Salii le scale e lo vidi lì, seduto su una panca, le manette che gli serravano i polsi, lo sguardo fiero e una rabbia silenziosa negli occhi. Testa di cazzo, pensai, ma le parole non uscirono. Feci un cenno al piantone per indicare che ero lì per lui.

Nel tragitto verso casa, il silenzio era carico come una tempesta trattenuta a stento. Lo guardavo di sfuggita, cercando di riconoscere in lui il bambino che un tempo si entusiasmava per le mie storie sul lavoro e sull’energia elettrica che era arrivata in quel paese di poveri contadini.

«Non puoi continuare così, André,» dissi, «queste proteste non risolvono nulla. Ti stai solo mettendo in pericolo.»

«Papà, tu non capisci,» rispose lui, con una passione che mi tagliava come un coltello. «La centrale sta distruggendo tutto. Non possiamo restare fermi mentre il mondo cambia.»

Le sue parole mi colpirono come pietre. Io vedevo solo il lavoro per mettere il pane a tavola. Lui guardava oltre, vedeva una minaccia, una battaglia da combattere.

In quel momento, la mia mente ritornò a tanti anni prima, quando la centrale era stata aperta. Ricordai le discussioni di mio padre, un contadino che si era opposto fermamente all’industrializzazione della nostra terra, finendo più volte dal maresciallo. E ogni volta la mia povera mamma e io andavamo a riprenderlo. Lui ci camminava d’avanti, ma io non lo avevo seguito. Mi ero adeguato, scegliendo la strada più facile.

«Lo so che vuoi fare la cosa giusta,» dissi, cercando di trovare le parole «Ma ci sono modi più sicuri per farlo. Non voglio vederti finire in galera o peggio.»

Andrea mi guardò, e per un attimo vidi il bambino che era stato, con la sua vulnerabilità e determinazione. Poi il suo sguardo si indurì di nuovo.

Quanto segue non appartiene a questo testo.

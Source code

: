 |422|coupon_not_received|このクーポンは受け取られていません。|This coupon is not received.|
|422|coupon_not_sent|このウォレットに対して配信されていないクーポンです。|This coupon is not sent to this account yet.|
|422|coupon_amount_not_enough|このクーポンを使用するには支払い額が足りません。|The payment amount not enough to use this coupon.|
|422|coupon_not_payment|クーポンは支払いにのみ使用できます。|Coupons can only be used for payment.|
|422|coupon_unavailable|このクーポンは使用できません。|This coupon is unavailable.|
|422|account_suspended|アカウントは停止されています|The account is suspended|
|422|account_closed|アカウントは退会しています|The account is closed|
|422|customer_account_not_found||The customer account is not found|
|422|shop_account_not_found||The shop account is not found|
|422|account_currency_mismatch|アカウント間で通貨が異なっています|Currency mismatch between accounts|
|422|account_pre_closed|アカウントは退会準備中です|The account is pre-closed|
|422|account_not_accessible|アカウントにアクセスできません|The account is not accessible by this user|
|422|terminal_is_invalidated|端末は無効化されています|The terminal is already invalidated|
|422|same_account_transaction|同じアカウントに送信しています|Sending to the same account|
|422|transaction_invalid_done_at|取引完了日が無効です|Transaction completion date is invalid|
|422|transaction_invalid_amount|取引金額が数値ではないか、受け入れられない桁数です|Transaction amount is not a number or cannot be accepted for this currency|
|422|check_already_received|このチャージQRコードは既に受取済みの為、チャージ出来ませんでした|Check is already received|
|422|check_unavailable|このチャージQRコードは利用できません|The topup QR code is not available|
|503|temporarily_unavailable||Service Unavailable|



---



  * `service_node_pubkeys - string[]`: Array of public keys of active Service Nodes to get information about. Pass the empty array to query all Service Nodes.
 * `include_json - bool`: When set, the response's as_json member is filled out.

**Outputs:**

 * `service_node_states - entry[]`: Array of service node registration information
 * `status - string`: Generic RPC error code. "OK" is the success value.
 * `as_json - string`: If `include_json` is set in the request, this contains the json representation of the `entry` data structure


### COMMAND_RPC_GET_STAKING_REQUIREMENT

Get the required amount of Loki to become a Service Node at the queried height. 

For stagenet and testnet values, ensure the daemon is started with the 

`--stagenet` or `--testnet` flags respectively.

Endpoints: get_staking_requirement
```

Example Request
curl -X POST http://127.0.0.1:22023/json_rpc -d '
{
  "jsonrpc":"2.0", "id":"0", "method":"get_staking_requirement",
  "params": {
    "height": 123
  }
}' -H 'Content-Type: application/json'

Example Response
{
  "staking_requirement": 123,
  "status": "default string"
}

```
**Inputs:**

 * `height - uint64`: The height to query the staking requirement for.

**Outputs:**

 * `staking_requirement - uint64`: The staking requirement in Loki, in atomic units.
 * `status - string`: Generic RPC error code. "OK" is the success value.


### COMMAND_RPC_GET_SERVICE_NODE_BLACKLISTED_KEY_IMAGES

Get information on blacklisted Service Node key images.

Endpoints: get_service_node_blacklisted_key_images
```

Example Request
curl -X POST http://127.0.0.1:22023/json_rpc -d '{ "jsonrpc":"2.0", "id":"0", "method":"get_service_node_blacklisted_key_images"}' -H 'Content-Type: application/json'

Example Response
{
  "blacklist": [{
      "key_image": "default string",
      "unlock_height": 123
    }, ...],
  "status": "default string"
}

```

Il resto del viaggio lo passammo in silenzio, un silenzio che raccontava delle nostre vite così diverse, delle nostre speranze e paure. Quando arrivammo a casa, Andrea si chiuse nella sua stanza senza dire una parola. Io rimasi in cucina, il vuoto davanti a me.

La notte passò lentamente, tra pensieri tormentati e ricordi di giorni migliori. Mentre il sole iniziava a sorgere, mi decisi. Chiamai Nazareno, l’amico di una vita con il quale avevo condiviso speranze di cambiamento e futuro.

Il telefono squillò più volte. Alla fine, la voce debole dall’altro capo della linea.

«Benedè, ma so le cinque. Ho fatto il turno di notte. È successo qualcosa?»

«Sta davvero combattendo per quello in cui crede, Nazarè. E c’ha ragione,» risposi con voce sommessa, sentendo il peso delle mie parole.

Restò in silenzio per un istante. Poi, lentamente, come se stesse parlando fra sé: «Le idee non muoiono, Benedè. Forse è ora di riprendere quella nostra. Te la ricordi? Qui di terra ce n’è tanta e poi si fidano perché ci siamo nati e poi ci sappiamo fare con la corrente. Stamme a sentì.»

Annuii anche se non poteva vedermi e ci accordammo di discutere dei dettagli davanti a un buon caffè al bar del circolo

Poi, con il cuore più leggero, mi incamminai verso la finestra. Guardai fuori, verso il sole che stava sorgendo all’orizzonte.

Anche a casa di zia Caterina avevano finito di installare l’impianto fotovoltaico.